The long-established Central Avenue facility had been due to close in the summer along with all its other sister offices in Annandale and Eskdale.
But following a growing public and political backlash to the largely publicly-owned bank’s plan to close 62 of their Scottish branches, 10 have been given, at least, a temporary reprieve.
While Gretna receives a second chance, other branches at Annan, Lockerbie and Langholm are still due to close as planned.
Executives are understood to be looking to see if the border branch picks up extra counter business when the other local banks close their doors.
RBS confirmed that in the coming months they will monitor the level of transactions and new income.
They also revealed that where no buyer comes forward to purchase closed branch buildings, they would consider working with development trusts and local communities to transfer ownership for public use.
This week south west politicians condemned RBS for not going far enough to maintain their branch network.
Local Conservative MP and Scottish Secretary David Mundell welcomed the Gretna reprieve but pointed out it would be ‘worthless’ if the branch shut at Christmas.
He said: “This is merely a stay of execution for the branch and it is hugely disappointing for RBS customers in Lockerbie, Annan and Langholm who wish to have a branch on their doorstep.”
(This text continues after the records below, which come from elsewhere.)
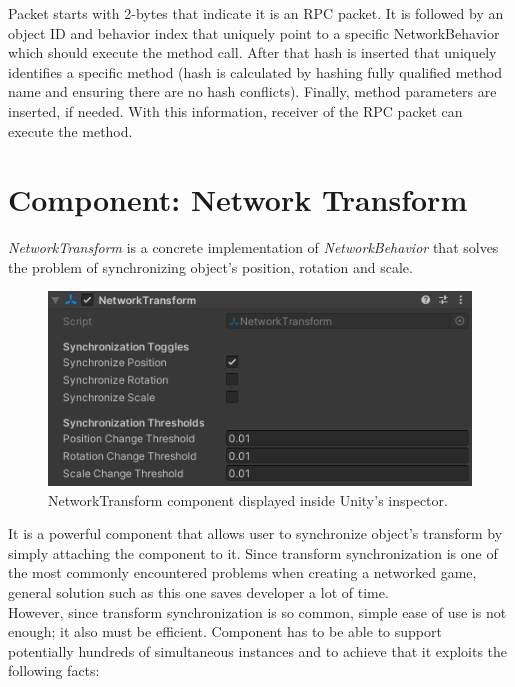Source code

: \documentclass[times, utf8, diplomski]{fer}
\begin{document}
Packet starts with 2-bytes that indicate it is an RPC packet. It is followed by an object ID and behavior index that uniquely point to a specific NetworkBehavior which should execute the method call. After that hash is inserted that uniquely identifies a specific method (hash is calculated by hashing fully qualified method name and ensuring there are no hash conflicts). Finally, method parameters are inserted, if needed. With this information, receiver of the RPC packet can execute the method.

\section{Component: Network Transform}
\textit{NetworkTransform} is a concrete implementation of \textit{NetworkBehavior} that solves the problem of synchronizing object's position, rotation and scale.

\begin{figure}[H]
	\centering
	\includegraphics[scale=1.1]{NetworkTransform-inspector}
	\caption{NetworkTransform component displayed inside Unity's inspector.}
\end{figure}

It is a powerful component that allows user to synchronize object's transform by simply attaching the component to it. Since transform synchronization is one of the most commonly encountered problems when creating a networked game, general solution such as this one saves developer a lot of time.\\

However, since transform synchronization is so common, simple ease of use is not enough; it also must be efficient. Component has to be able to support potentially hundreds of simultaneous instances and to achieve that it exploits the following facts:
\end{document}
Mr Mundell encouraged Gretna RBS customers to use the branch to help secure its long-term viability.
He added: “We should never have been faced with these closures in the first place, but now RBS have an opportunity to work with local communities to secure the long-term future of the Gretna branch.”
South of Scotland Labour MSP Colin Smyth slammed what he described as the UK Government’s failure to intervene to halt the taxpayer-rescued bank’s ‘entirely preventable branch closures.’
Meanwhile, while welcoming the Gretna decision, SNP South of Scotland MSP Joan McAlpine called on Mr Mundell, as Secretary of State, to further lobby the bank “to stop these closures completely.”